Back in November I wrote about an unintentional chain split on the Ethereum network caused by a collection of clients that had not applied critical security updates. We followed this up with a call for a Long Term Service (LTS) release of Geth, even offering to maintain the branch ourselves. Unfortunately, the Geth team has refused to support any kind of LTS release.

The Geth team’s position comes from a concern that announcing security vulnerabilities highlights them for attackers, potentially inviting attackers to exploit those vulnerabilities faster than nodes on the network can upgrade to mitigate the risk. They worry that even by merging security fixes into a support branch, they would be highlighting potential attack vectors that a savvy attacker could exploit before most of the network has a chance to apply the patch.

Vulnerability Lifecycle Modeling

In 2010, I wrote my master’s thesis on vulnerability life-cycle modeling, exploring in great detail the concepts that are relevant to this question today. There are two key variables that are fundamental to the decision of how to handle patch distribution:

Defining "Critical Mass of Nodes"

Above, we defined tpatch as the time it takes the network to reach a critical mass of nodes that have applied the patch, but “critical mass of nodes” is not an easily defined term. When Infura had a nearly 5 hour outage and many, many applications became unavailable, much of the community would have argued that texploit < tpatch. When major service providers are impacted, that impacts the health of the community even if the network of nodes is mostly unaffected.

On the other hand, if your primary concern is avoiding major chain splits, then one can argue that having a majority of mining power and an abundance of nodes that have applied the patch constitutes a critical mass, even while major applications remain unpatched.

While we agree that avoiding major chain splits makes sense as a significant priority, as Ethereum reaches increasing levels of mass adoption, billions of dollars may be on the line for even relatively small segments of the network. Impacts of that magnitude are likely to draw the attention of government regulators, who will be more interested in financial impacts than technical arguments over the definition of “critical mass of nodes.”

When texploit < tpatch, the attacker is able to wreak havoc on the network by exploiting a vulnerability that is predominantly unpatched. When tpatch < texploit, the attacker is mostly ineffective, as their attack is ineffective against the patched nodes.

From here, making decisions on release processes can be couched in terms of their impact to these two variables.
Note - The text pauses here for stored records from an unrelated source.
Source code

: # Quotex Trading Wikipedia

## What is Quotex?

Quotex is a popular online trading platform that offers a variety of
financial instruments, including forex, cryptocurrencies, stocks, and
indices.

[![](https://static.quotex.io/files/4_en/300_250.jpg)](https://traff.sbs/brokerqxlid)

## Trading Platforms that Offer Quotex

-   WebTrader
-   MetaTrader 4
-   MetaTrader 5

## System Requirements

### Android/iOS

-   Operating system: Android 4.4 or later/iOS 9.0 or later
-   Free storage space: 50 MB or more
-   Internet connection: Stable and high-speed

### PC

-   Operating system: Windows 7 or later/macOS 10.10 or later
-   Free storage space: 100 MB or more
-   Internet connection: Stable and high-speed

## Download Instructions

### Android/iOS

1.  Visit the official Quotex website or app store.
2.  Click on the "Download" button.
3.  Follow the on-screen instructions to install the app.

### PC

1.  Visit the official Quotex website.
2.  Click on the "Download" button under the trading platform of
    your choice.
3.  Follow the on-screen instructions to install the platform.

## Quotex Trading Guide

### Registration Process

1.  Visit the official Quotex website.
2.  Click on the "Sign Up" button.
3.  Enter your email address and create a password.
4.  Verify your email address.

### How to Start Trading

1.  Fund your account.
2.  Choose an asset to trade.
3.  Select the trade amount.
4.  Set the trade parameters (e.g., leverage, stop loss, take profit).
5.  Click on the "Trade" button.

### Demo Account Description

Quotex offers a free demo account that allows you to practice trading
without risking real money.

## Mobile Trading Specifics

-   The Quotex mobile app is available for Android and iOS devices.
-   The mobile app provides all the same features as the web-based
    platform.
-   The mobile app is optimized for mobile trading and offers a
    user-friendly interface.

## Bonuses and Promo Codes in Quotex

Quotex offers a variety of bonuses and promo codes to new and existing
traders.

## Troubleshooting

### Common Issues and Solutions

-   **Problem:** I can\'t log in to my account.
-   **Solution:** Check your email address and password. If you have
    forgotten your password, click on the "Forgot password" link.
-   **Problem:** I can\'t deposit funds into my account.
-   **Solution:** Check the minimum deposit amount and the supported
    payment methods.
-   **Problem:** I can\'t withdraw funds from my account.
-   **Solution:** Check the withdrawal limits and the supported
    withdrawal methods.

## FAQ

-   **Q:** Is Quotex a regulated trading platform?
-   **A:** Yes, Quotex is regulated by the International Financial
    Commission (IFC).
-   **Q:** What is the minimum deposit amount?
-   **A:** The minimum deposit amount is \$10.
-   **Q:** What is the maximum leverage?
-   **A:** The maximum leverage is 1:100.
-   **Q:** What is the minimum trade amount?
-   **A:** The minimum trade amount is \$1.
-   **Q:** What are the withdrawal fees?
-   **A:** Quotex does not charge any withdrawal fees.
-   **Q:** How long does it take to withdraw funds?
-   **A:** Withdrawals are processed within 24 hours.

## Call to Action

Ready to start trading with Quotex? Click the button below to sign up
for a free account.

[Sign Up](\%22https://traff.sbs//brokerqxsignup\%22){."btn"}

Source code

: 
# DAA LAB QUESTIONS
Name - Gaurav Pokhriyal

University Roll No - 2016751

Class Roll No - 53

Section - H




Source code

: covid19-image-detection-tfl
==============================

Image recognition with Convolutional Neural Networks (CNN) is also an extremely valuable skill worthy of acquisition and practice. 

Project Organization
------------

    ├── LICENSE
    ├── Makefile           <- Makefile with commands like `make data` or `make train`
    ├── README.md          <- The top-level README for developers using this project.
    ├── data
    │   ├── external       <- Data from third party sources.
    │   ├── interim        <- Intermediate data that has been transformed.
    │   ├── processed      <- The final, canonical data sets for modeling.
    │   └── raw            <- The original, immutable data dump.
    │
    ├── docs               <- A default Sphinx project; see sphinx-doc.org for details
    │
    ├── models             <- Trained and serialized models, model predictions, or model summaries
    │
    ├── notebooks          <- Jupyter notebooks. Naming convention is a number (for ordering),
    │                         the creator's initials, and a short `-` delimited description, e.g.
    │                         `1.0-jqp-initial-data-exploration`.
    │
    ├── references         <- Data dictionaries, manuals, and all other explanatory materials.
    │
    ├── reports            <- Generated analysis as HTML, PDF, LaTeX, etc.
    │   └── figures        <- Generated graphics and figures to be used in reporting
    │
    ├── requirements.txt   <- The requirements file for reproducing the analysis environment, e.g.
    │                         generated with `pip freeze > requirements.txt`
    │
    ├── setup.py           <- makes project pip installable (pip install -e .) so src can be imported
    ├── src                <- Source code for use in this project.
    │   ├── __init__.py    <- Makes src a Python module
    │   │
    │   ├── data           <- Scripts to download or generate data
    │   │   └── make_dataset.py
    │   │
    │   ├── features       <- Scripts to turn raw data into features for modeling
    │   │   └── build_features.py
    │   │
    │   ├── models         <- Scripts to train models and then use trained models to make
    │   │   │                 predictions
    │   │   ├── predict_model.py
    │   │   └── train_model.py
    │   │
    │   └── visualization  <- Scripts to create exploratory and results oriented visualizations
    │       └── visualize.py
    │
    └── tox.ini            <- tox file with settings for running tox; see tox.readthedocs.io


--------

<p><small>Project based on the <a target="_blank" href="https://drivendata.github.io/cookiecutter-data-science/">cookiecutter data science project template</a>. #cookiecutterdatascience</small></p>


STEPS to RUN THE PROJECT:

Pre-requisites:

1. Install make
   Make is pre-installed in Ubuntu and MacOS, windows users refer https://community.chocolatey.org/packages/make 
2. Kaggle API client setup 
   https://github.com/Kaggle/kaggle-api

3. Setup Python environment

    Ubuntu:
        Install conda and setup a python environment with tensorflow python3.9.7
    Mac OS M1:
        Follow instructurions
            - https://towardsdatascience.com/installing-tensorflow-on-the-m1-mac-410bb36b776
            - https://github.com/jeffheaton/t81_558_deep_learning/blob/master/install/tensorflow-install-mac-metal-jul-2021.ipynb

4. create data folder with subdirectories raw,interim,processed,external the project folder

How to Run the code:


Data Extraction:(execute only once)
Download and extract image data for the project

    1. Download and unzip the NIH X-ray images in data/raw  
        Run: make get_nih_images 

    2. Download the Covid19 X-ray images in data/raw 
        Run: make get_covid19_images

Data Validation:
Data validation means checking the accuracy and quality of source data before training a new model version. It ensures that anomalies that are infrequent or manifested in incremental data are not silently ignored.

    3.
Ideal actions would increase texploit while decreasing tpatch. Actions that decrease texploit while increasing tpatch pose serious risks. Actions that move texploit and tpatch in the same direction should consider the scale of each of these moves.

Geth’s Current Approach

Considered in the framework of this vulnerability lifecycle model, the Geth team’s concerns are not entirely without merit. Certainly, making a full vulnerability disclosure the instant an update is made available will exert more downward pressure on texploit than it does on tpatch. Even if node operators are going to apply updates “quickly”, Ethereum operates around the planet, and it’s likely that ⅓ of node operators are asleep at the moment of the release. The vulnerability disclosure might spur some node operators to apply updates on an accelerated schedule, but if a vulnerability disclosure spells out an attack in detail, an attack could quite plausibly be executed before many node operators are even awake to react.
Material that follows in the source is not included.